(Stored data entries)

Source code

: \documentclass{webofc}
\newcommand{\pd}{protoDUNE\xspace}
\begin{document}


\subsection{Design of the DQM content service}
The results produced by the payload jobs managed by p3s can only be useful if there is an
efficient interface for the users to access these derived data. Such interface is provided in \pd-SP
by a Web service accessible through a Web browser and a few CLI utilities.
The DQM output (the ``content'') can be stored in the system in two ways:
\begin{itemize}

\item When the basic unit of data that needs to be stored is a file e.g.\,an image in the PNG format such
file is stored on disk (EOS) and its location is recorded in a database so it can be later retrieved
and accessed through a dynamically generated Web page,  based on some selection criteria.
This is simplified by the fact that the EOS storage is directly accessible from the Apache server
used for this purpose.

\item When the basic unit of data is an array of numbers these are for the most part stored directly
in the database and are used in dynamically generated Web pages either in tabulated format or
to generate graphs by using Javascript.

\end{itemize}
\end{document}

* * *

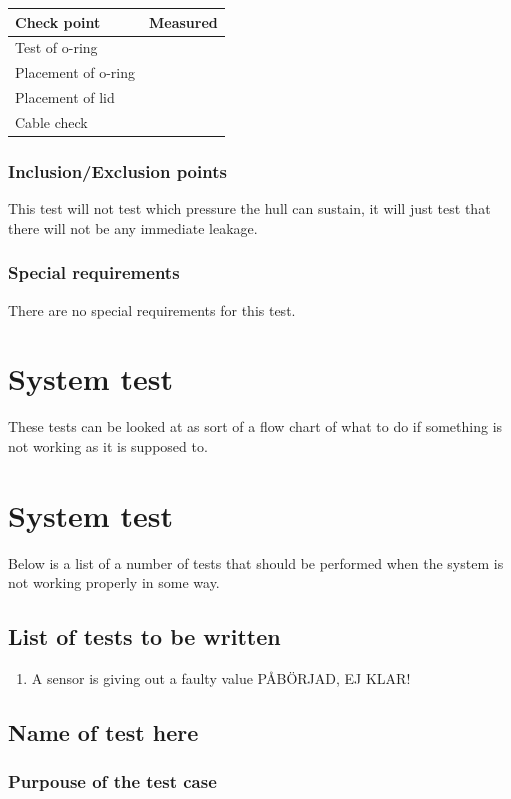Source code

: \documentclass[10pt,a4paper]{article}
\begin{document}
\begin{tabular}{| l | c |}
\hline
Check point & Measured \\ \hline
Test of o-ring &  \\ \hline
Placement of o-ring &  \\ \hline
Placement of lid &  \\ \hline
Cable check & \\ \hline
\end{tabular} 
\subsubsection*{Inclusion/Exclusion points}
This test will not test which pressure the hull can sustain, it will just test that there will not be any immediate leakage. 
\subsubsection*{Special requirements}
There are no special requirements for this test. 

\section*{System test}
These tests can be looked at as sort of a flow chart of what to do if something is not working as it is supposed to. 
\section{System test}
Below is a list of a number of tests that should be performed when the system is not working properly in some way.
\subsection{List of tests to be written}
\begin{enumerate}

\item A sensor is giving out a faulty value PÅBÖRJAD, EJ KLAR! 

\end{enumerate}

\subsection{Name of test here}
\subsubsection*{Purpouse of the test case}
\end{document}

◆ Exercise description
Tally the lines of the data that contain the string "file", and report nothing but the tally.

◆ Solution to this task
2